Activation of Nuclear factor-κB (NF-κB) has been linked to various cellular processes in cancer, including inflammation and proliferation. It is a transcription factor that governs many genes associated with multiple immune and inflammatory responses, including skin inflammation. The inactive NF-κB exists as a heterodimer of the p65 and p50 subunits in the cytoplasm, which are bound to the inhibitory protein IκB. Activation of NF-κB can be induced directly by UV or pro-inflammatory cytokines such as tumor necrosis factor and IL-1. Therefore, drugs that inhibit NF-κB activity have been helpful as a chemopreventive agent in various cancers. The p65 subunit of NF-κB is essential for skin carcinogenesis in mice since the loss of p65 in the keratinocytes prevented both SCC tumor initiation and tumor promotion. GLSF treatment significantly attenuated NF-κB expression in UV-exposed mice, suggesting it has potent anti-inflammatory activity.
UV-induced immunosuppression has been linked to the development of photocarcinogenesis.

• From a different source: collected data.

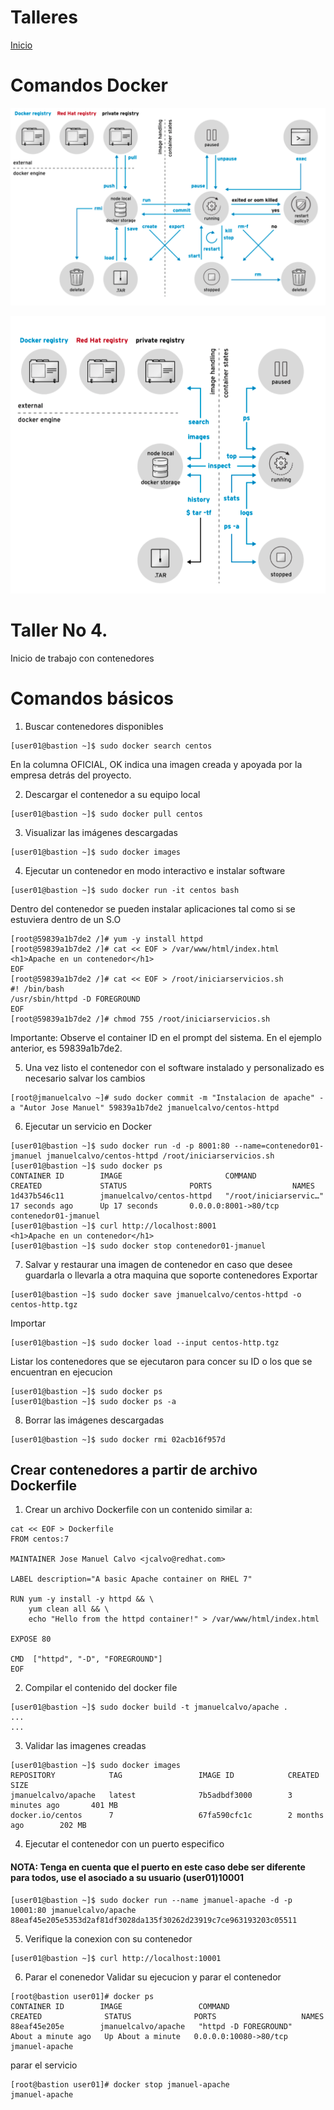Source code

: # Talleres
[Inicio](../ComandosOpenShift.md)

# Comandos Docker
![Docker1](docker1.png)

![Docker2](docker2.png)


# Taller No 4.
Inicio de trabajo con contenedores


# Comandos básicos

1. Buscar contenedores disponibles
```
[user01@bastion ~]$ sudo docker search centos
```
En la columna OFICIAL, OK indica una imagen creada y apoyada por la empresa detrás del proyecto.

2. Descargar el contenedor a su equipo local
```
[user01@bastion ~]$ sudo docker pull centos
```

3. Visualizar las imágenes descargadas
```
[user01@bastion ~]$ sudo docker images
```

4. Ejecutar un contenedor en modo interactivo e instalar software
```
[user01@bastion ~]$ sudo docker run -it centos bash
```
Dentro del contenedor se pueden instalar aplicaciones tal como si se estuviera dentro de un S.O
```
[root@59839a1b7de2 /]# yum -y install httpd
[root@59839a1b7de2 /]# cat << EOF > /var/www/html/index.html
<h1>Apache en un contenedor</h1>
EOF
[root@59839a1b7de2 /]# cat << EOF > /root/iniciarservicios.sh
#! /bin/bash
/usr/sbin/httpd -D FOREGROUND
EOF
[root@59839a1b7de2 /]# chmod 755 /root/iniciarservicios.sh
```
Importante: Observe el container ID en el prompt del sistema. En el ejemplo anterior, es 59839a1b7de2.

5. Una vez listo el contenedor con el software instalado y personalizado es necesario salvar los cambios
```
[root@jmanuelcalvo ~]# sudo docker commit -m "Instalacion de apache" -a "Autor Jose Manuel" 59839a1b7de2 jmanuelcalvo/centos-httpd
```

6. Ejecutar un servicio en Docker
```
[user01@bastion ~]$ sudo docker run -d -p 8001:80 --name=contenedor01-jmanuel jmanuelcalvo/centos-httpd /root/iniciarservicios.sh
[user01@bastion ~]$ sudo docker ps
CONTAINER ID        IMAGE                       COMMAND                  CREATED             STATUS              PORTS                  NAMES
1d437b546c11        jmanuelcalvo/centos-httpd   "/root/iniciarservic…"   17 seconds ago      Up 17 seconds       0.0.0.0:8001->80/tcp   contenedor01-jmanuel
[user01@bastion ~]$ curl http://localhost:8001
<h1>Apache en un contenedor</h1>
[user01@bastion ~]$ sudo docker stop contenedor01-jmanuel
```

7. Salvar y restaurar una imagen de contenedor en caso que desee guardarla o llevarla a otra maquina que soporte contenedores 
Exportar
```
[user01@bastion ~]$ sudo docker save jmanuelcalvo/centos-httpd -o centos-http.tgz 
```
Importar
```
[user01@bastion ~]$ sudo docker load --input centos-http.tgz
```

Listar los contenedores que se ejecutaron para concer su ID o los que se encuentran en ejecucion
```
[user01@bastion ~]$ sudo docker ps
[user01@bastion ~]$ sudo docker ps -a 
```
8. Borrar las imágenes descargadas 
```
[user01@bastion ~]$ sudo docker rmi 02acb16f957d
```

## Crear contenedores a partir de archivo Dockerfile

1. Crear un archivo Dockerfile con un contenido similar a:

```
cat << EOF > Dockerfile
FROM centos:7

MAINTAINER Jose Manuel Calvo <jcalvo@redhat.com>

LABEL description="A basic Apache container on RHEL 7"

RUN yum -y install -y httpd && \
    yum clean all && \
    echo "Hello from the httpd container!" > /var/www/html/index.html

EXPOSE 80

CMD  ["httpd", "-D", "FOREGROUND"]
EOF
```
2. Compilar el contenido del docker file
```
[user01@bastion ~]$ sudo docker build -t jmanuelcalvo/apache .
...
...
```

3. Validar las imagenes creadas
```
[user01@bastion ~]$ sudo docker images
REPOSITORY            TAG                 IMAGE ID            CREATED             SIZE
jmanuelcalvo/apache   latest              7b5adbdf3000        3 minutes ago       401 MB
docker.io/centos      7                   67fa590cfc1c        2 months ago        202 MB
```
4. Ejecutar el contenedor con un puerto especifico
####  NOTA: Tenga en cuenta que el puerto en este caso debe ser diferente para todos, use el asociado a su usuario (user01)10001
```
[user01@bastion ~]$ sudo docker run --name jmanuel-apache -d -p 10001:80 jmanuelcalvo/apache
88eaf45e205e5353d2af81df3028da135f30262d23919c7ce963193203c05511
```
5. Verifique la conexion con su contenedor
```
[user01@bastion ~]$ curl http://localhost:10001
```
6. Parar el conenedor
Validar su ejecucion y parar el contenedor
```
[root@bastion user01]# docker ps
CONTAINER ID        IMAGE                 COMMAND                  CREATED              STATUS              PORTS                   NAMES
88eaf45e205e        jmanuelcalvo/apache   "httpd -D FOREGROUND"    About a minute ago   Up About a minute   0.0.0.0:10080->80/tcp   jmanuel-apache
```
parar el servicio
```
[root@bastion user01]# docker stop jmanuel-apache
jmanuel-apache
```
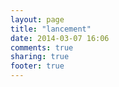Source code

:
```yaml
---
layout: page
title: "lancement"
date: 2014-03-07 16:06
comments: true
sharing: true
footer: true
---
```

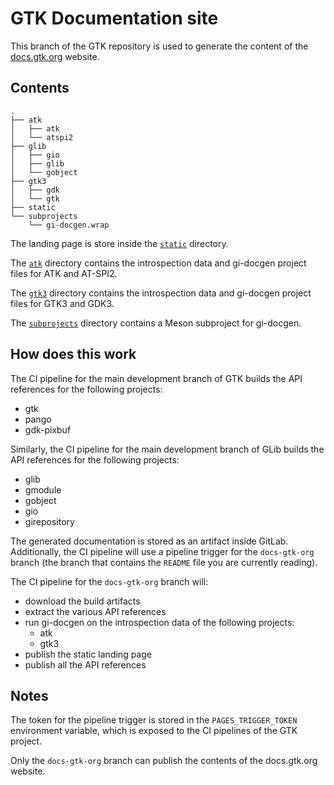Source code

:GTK Documentation site
======================

This branch of the GTK repository is used to generate the content of the
[docs.gtk.org](https://docs.gtk.org) website.

Contents
--------

```
.
├── atk
│   ├── atk
│   └── atspi2
├── glib
│   ├── gio
│   ├── glib
│   └── gobject
├── gtk3
│   ├── gdk
│   └── gtk
├── static
└── subprojects
    └── gi-docgen.wrap
```

The landing page is store inside the [`static`](./static) directory.

The [`atk`](./atk) directory contains the introspection data and gi-docgen
project files for ATK and AT-SPI2.

The [`gtk3`](./gtk3) directory contains the introspection data and gi-docgen
project files for GTK3 and GDK3.

The [`subprojects`](./subprojects) directory contains a Meson subproject for
gi-docgen.

How does this work
------------------

The CI pipeline for the main development branch of GTK builds the API
references for the following projects:

 - gtk
 - pango
 - gdk-pixbuf

Similarly, the CI pipeline for the main development branch of GLib builds
the API references for the following projects:

 - glib
 - gmodule
 - gobject
 - gio
 - girepository

The generated documentation is stored as an artifact inside GitLab.
Additionally, the CI pipeline will use a pipeline trigger for the
`docs-gtk-org` branch (the branch that contains the `README` file you are
currently reading).

The CI pipeline for the `docs-gtk-org` branch will:

 - download the build artifacts
 - extract the various API references
 - run gi-docgen on the introspection data of the following projects:
   - atk
   - gtk3
 - publish the static landing page
 - publish all the API references

Notes
-----

The token for the pipeline trigger is stored in the `PAGES_TRIGGER_TOKEN`
environment variable, which is exposed to the CI pipelines of the GTK
project.

Only the `docs-gtk-org` branch can publish the contents of the docs.gtk.org
website.
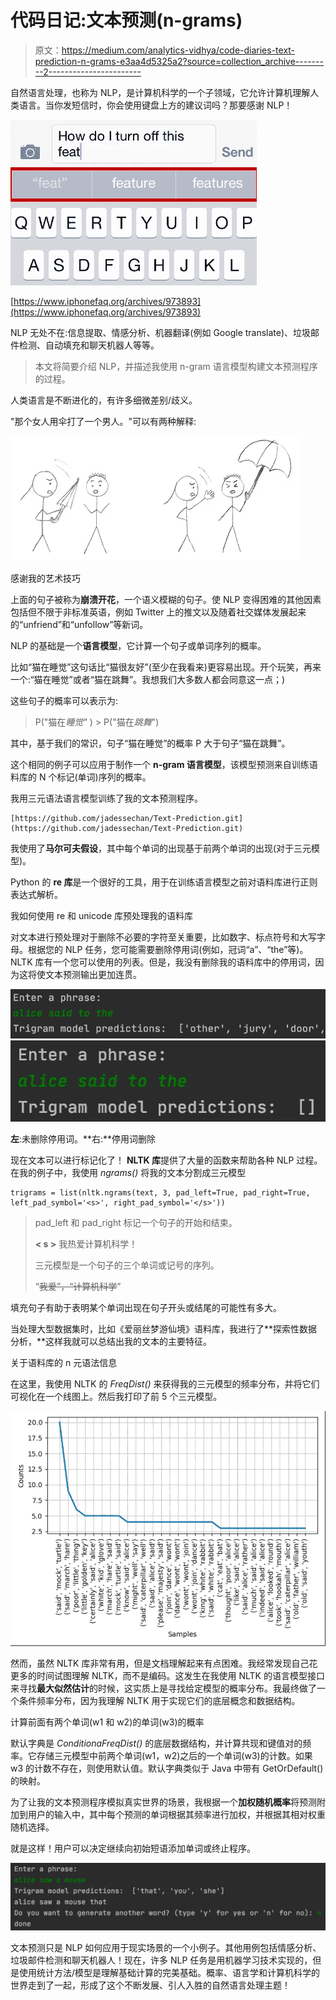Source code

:# 代码日记:文本预测(n-grams)

> 原文：<https://medium.com/analytics-vidhya/code-diaries-text-prediction-n-grams-e3aa4d5325a2?source=collection_archive---------2----------------------->

自然语言处理，也称为 NLP，是计算机科学的一个子领域，它允许计算机理解人类语言。当你发短信时，你会使用键盘上方的建议词吗？那要感谢 NLP！

![](img/9e33cf6cfe374632e5402b61d464f76f.png)

[https://www.iphonefaq.org/archives/973893](https://www.iphonefaq.org/archives/973893)

NLP 无处不在:信息提取、情感分析、机器翻译(例如 Google translate)、垃圾邮件检测、自动填充和聊天机器人等等。

> 本文将简要介绍 NLP，并描述我使用 n-gram 语言模型构建文本预测程序的过程。

人类语言是不断进化的，有许多细微差别/歧义。

"那个女人用伞打了一个男人。"可以有两种解释:

![](img/70d3791d0a252bd484937da704c96428.png)

感谢我的艺术技巧

上面的句子被称为**崩溃开花**，一个语义模糊的句子。使 NLP 变得困难的其他因素包括但不限于非标准英语，例如 Twitter 上的推文以及随着社交媒体发展起来的“unfriend”和“unfollow”等新词。

NLP 的基础是一个**语言模型**，它计算一个句子或单词序列的概率。

比如“猫在睡觉”这句话比“猫很友好”(至少在我看来)更容易出现。开个玩笑，再来一个:“猫在睡觉”或者“猫在跳舞”。我想我们大多数人都会同意这一点；)

这些句子的概率可以表示为:

> P("猫在*睡觉"* ) > P("猫在*跳舞*")

其中，基于我们的常识，句子“猫在睡觉”的概率 P 大于句子“猫在跳舞”。

这个相同的例子可以应用于制作一个 **n-gram 语言模型**，该模型预测来自训练语料库的 N 个标记(单词)序列的概率。

我用三元语法语言模型训练了我的文本预测程序。

```
[https://github.com/jadessechan/Text-Prediction.git](https://github.com/jadessechan/Text-Prediction.git)
```

我使用了**马尔可夫假设**，其中每个单词的出现基于前两个单词的出现(对于三元模型)。

Python 的 **re 库**是一个很好的工具，用于在训练语言模型之前对语料库进行正则表达式解析。

我如何使用 re 和 unicode 库预处理我的语料库

对文本进行预处理对于删除不必要的字符至关重要，比如数字、标点符号和大写字母。根据您的 NLP 任务，您可能需要删除停用词(例如，冠词“a”、“the”等)。NLTK 库有一个您可以使用的列表。但是，我没有删除我的语料库中的停用词，因为这将使文本预测输出更加连贯。

![](img/579ec9b87a8dc03ecd38448b6b63073a.png)![](img/19ff91eb4e07aff07dea2f3fe352e224.png)

**左**:未删除停用词。**右:**停用词删除

现在文本可以进行标记化了！ **NLTK 库**提供了大量的函数来帮助各种 NLP 过程。在我的例子中，我使用 *ngrams()* 将我的文本分割成三元模型

```
trigrams = list(nltk.ngrams(text, 3, pad_left=True, pad_right=True, left_pad_symbol='<s>', right_pad_symbol='</s>'))
```

> pad_left 和 pad_right 标记一个句子的开始和结束。
> 
> **< s >** 我热爱计算机科学！**</s>**
> 
> 三元模型是一个句子的三个单词或记号的序列。
> 
> “~~我爱”，“计算机科学~~”

填充句子有助于表明某个单词出现在句子开头或结尾的可能性有多大。

当处理大型数据集时，比如《爱丽丝梦游仙境》语料库，我进行了**探索性数据分析，**这样我就可以总结出我的文本的主要特征。

关于语料库的 n 元语法信息

在这里，我使用 NLTK 的 *FreqDist()* 来获得我的三元模型的频率分布，并将它们可视化在一个线图上。然后我打印了前 5 个三元模型。

![](img/012262afaa1412a7c7b91ece85cfdb35.png)

然而，虽然 NLTK 库非常有用，但是文档理解起来有点困难。我经常发现自己花更多的时间试图理解 NLTK，而不是编码。这发生在我使用 NLTK 的语言模型接口来寻找**最大似然估计**的时候，这实质上是寻找给定模型的概率分布。我最终做了一个条件频率分布，因为我理解 NLTK 用于实现它们的底层概念和数据结构。

计算前面有两个单词(w1 和 w2)的单词(w3)的概率

默认字典是 *ConditionaFreqDist()* 的底层数据结构，并计算共现和键值对的频率。它存储三元模型中前两个单词(w1，w2)之后的一个单词(w3)的计数。如果 w3 的计数不存在，则使用默认值。默认字典类似于 Java 中带有 GetOrDefault()的映射。

为了让我的文本预测程序模拟真实世界的场景，我根据一个**加权随机概率**将预测附加到用户的输入中，其中每个预测的单词根据其频率进行加权，并根据其相对权重随机选择。

就是这样！用户可以决定继续向初始短语添加单词或终止程序。

![](img/82261ffce75bb9233c4ef3597ae7673e.png)

文本预测只是 NLP 如何应用于现实场景的一个小例子。其他用例包括情感分析、垃圾邮件检测和聊天机器人！现在，许多 NLP 任务是用机器学习技术实现的，但是使用统计方法/模型是理解基础计算的完美基础。概率、语言学和计算机科学的世界走到了一起，形成了这个不断发展、引人入胜的自然语言处理主题！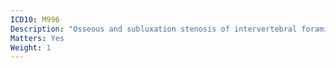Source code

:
 ```yaml
---
ICD10: M996
Description: "Osseous and subluxation stenosis of intervertebral foramina"
Matters: Yes
Weight: 1
---
```

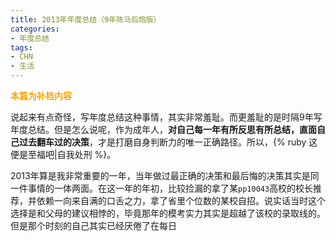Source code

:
 ```yaml
---
title: 2013年年度总结（9年陈马后炮版）
categories:
- 年度总结
tags: 
- CHN
- 生活
---
```

<font color=Orange><b>本篇为补档内容</b></font>

说起来有点奇怪，写年度总结这种事情，其实非常羞耻。而更羞耻的是时隔9年写年度总结。但是怎么说呢，作为成年人，**对自己每一年有所反思有所总结，直面自己过去翻车过的决策**，才是打磨自身判断力的唯一正确路径。所以，{% ruby 这便是至福吧|自我处刑 %}。

2013年算是我非常重要的一年，当年做过最正确的决策和最后悔的决策其实是同一件事情的一体两面。在这一年的年初，比较捡漏的拿了某`pp10043`高校的校长推荐，并依赖一向来自满的口舌之力，拿了省里个位数的某校自招。说实话当时这个选择是和父母的建议相悖的，毕竟那年的模考实力其实是超越了该校的录取线的。但是那个时刻的自己其实已经厌倦了在每日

We investigated the efficacy of GSLF on UV-induced immunosuppression using a local contact hypersensitivity assay in mice. Contact hypersensitivity (CHS) is an immune cell-dependent T cell-mediated response elicited by various sensitization chemicals. A hypersensitivity in mice and humans is activated by Th1/T cytotoxic-1 effector cells and downregulated by Th2/T regulatory (Treg) CD4+ T cells. The role of GLSF in UVB-induced immune suppression of CHS is unknown. These mechanisms are of significant clinical importance as UV-induced immunosuppression has been associated as a risk factor for nonmelanoma skin cancers. To test the effect of GLSF in UV-induced immunosuppression, we treated GLSF to mice one month before UV exposure. The results showed that GLSF reversed the immunosuppression effect of UV effectively. Further studies are needed to identify the active components in GLSF responsible for such cancer preventive and immunomodulatory activity.
In conclusion, our data strongly prove that dietary supplements of GLSF may have preventive effects against UV-induced skin tumor development, which may be partly attributed to GLSF’s activity in the modulation of cutaneous immunity.